Rabu, 20 November 2013

Ketika Rezeki hanya Disama-dengankan Materi





Teringat beberapa waktu lalu, seorang teman datang padaku dan menyampaikan rasa suka citanya.

“Alhamdulillah, seneng banget gue... akhirnya di tahun ini gaji gue naik lho ri, emang rezeki ga kemana ...” Terlihat jelas air muka yang berseri-seri. 

Memang tak ada yang salah dengan ungkapan suka cita di atas, akan tetapi mari kita kaji secara lebih jauh. Lebih tepatnya bukan pada contoh kasus di atas, banyak dan lebih banyak lagi terjadi pada diri dan sekitar kita.

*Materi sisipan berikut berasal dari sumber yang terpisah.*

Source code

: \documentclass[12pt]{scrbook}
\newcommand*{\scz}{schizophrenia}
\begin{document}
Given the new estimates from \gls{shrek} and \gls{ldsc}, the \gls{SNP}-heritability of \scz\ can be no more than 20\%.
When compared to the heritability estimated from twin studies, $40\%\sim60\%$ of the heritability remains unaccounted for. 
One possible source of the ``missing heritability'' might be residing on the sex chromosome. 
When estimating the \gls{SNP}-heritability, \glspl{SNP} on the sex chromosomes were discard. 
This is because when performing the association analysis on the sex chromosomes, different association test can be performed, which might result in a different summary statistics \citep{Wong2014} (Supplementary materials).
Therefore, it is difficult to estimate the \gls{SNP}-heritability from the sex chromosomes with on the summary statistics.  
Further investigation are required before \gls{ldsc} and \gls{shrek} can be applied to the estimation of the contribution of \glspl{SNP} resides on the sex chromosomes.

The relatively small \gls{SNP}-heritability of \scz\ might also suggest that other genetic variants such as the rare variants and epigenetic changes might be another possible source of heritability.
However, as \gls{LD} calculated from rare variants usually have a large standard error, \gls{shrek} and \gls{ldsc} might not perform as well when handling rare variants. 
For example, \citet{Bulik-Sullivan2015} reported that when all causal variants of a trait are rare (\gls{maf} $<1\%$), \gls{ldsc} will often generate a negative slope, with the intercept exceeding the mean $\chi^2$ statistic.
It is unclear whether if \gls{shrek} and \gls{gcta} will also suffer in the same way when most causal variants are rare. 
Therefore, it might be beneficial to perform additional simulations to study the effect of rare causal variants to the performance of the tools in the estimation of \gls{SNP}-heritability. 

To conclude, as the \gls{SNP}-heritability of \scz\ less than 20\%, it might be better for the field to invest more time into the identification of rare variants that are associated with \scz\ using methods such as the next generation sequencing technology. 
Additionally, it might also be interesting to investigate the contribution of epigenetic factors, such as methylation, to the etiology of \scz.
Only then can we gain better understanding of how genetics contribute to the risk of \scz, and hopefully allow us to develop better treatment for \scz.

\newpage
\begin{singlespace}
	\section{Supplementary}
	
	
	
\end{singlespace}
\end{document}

Disadari atau tidak, yang terjadi pada diri kita dan sekitar kita selama ini adalah seolah mendefinisikan bahwa rezeki itu adalah hanya dalam bentuk uang atau materi. Kita seolah menganggap bawah Allah melimpahkan rezekinya kepada kita, ketika kita berlimpah dan berkecukupan uang atau materi. Ketika kita tidak pernah kekurangan apapun, ketika kita mampu memenuhi segala kebutuhan kita karena tersedianya materi. Bahkan ketika seorang miskin pun mampu tersenyum dan bahagia karena rezeki berupa uang yang diterimanya dari hasil bekerja atau dalam bentuk zakat dan sedekah. 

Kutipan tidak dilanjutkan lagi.